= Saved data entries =
-------------------------
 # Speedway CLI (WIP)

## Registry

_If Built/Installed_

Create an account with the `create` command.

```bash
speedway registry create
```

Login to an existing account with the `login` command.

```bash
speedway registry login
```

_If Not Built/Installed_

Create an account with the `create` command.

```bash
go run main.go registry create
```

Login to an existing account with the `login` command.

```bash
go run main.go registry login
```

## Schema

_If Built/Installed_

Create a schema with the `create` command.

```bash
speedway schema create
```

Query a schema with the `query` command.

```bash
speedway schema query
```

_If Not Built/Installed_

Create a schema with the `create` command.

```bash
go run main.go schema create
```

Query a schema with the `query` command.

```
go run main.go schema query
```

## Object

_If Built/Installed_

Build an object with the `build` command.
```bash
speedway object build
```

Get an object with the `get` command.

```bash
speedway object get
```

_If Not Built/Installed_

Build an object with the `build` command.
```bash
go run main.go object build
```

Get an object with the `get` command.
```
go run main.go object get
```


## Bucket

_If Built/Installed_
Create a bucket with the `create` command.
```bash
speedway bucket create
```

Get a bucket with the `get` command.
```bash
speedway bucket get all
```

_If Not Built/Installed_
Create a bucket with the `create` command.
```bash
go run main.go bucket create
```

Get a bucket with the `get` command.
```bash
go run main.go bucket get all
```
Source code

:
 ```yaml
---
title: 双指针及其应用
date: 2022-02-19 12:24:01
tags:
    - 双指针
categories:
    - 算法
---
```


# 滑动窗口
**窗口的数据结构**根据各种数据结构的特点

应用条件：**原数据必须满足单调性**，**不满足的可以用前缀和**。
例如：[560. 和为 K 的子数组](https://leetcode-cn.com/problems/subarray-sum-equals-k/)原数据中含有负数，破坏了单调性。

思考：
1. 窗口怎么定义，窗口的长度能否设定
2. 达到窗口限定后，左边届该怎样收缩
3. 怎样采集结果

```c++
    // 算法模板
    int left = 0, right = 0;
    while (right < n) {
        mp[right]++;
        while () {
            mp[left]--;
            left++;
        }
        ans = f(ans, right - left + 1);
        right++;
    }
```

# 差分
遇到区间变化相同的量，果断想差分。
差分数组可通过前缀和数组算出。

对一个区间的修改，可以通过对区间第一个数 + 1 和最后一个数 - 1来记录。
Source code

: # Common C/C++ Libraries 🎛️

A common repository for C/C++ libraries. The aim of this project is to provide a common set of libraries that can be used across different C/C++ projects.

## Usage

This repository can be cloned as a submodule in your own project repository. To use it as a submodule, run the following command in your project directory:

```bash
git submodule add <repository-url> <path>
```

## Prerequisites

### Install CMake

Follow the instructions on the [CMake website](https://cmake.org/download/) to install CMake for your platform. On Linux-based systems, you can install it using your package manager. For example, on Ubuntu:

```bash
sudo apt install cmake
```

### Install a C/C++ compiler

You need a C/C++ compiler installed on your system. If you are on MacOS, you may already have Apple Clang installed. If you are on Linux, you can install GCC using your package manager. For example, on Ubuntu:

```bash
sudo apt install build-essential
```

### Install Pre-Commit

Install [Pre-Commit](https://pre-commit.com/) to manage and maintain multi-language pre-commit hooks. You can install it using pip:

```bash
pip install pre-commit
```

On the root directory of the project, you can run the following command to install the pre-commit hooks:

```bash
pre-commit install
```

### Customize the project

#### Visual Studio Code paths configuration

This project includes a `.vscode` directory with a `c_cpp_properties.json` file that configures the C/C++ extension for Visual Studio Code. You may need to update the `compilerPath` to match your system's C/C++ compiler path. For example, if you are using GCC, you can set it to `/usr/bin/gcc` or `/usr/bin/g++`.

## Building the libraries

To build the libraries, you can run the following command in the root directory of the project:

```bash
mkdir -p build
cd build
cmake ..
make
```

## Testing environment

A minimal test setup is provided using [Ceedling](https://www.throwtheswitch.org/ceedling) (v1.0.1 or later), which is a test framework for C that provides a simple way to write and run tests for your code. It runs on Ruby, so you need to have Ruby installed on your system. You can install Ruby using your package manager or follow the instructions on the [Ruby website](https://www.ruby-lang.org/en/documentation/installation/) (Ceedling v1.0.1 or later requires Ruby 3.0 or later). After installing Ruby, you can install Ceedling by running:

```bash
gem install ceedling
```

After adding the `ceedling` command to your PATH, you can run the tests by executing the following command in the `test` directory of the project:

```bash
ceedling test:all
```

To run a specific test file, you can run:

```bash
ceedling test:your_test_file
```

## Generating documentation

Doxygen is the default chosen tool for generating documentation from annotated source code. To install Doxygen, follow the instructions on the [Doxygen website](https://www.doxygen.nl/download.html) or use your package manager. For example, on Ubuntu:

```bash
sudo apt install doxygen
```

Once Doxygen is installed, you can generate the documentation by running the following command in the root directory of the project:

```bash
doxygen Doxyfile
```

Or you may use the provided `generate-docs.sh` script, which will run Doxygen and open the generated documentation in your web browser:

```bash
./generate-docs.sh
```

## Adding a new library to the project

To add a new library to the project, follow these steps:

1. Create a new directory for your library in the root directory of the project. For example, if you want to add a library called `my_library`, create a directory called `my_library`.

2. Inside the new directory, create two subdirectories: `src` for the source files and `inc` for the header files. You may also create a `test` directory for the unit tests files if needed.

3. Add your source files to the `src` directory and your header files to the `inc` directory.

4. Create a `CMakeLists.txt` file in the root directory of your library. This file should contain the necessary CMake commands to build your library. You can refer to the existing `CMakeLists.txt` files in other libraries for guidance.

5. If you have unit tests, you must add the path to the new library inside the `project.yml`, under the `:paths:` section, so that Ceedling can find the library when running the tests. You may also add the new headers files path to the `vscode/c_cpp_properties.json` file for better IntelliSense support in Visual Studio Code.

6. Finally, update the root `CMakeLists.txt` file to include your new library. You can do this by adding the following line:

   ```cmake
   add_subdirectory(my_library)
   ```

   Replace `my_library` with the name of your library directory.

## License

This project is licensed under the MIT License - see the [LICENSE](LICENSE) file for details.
-------------------------
= WORK ORDER =
Take exactly the lines from the one containing "2. Inside the" through the one containing "4. Create a" in the data above, and output them with nothing added.

= COMPLETED TASK =
2. Inside the new directory, create two subdirectories: `src` for the source files and `inc` for the header files. You may also create a `test` directory for the unit tests files if needed.

3. Add your source files to the `src` directory and your header files to the `inc` directory.

4. Create a `CMakeLists.txt` file in the root directory of your library. This file should contain the necessary CMake commands to build your library. You can refer to the existing `CMakeLists.txt` files in other libraries for guidance.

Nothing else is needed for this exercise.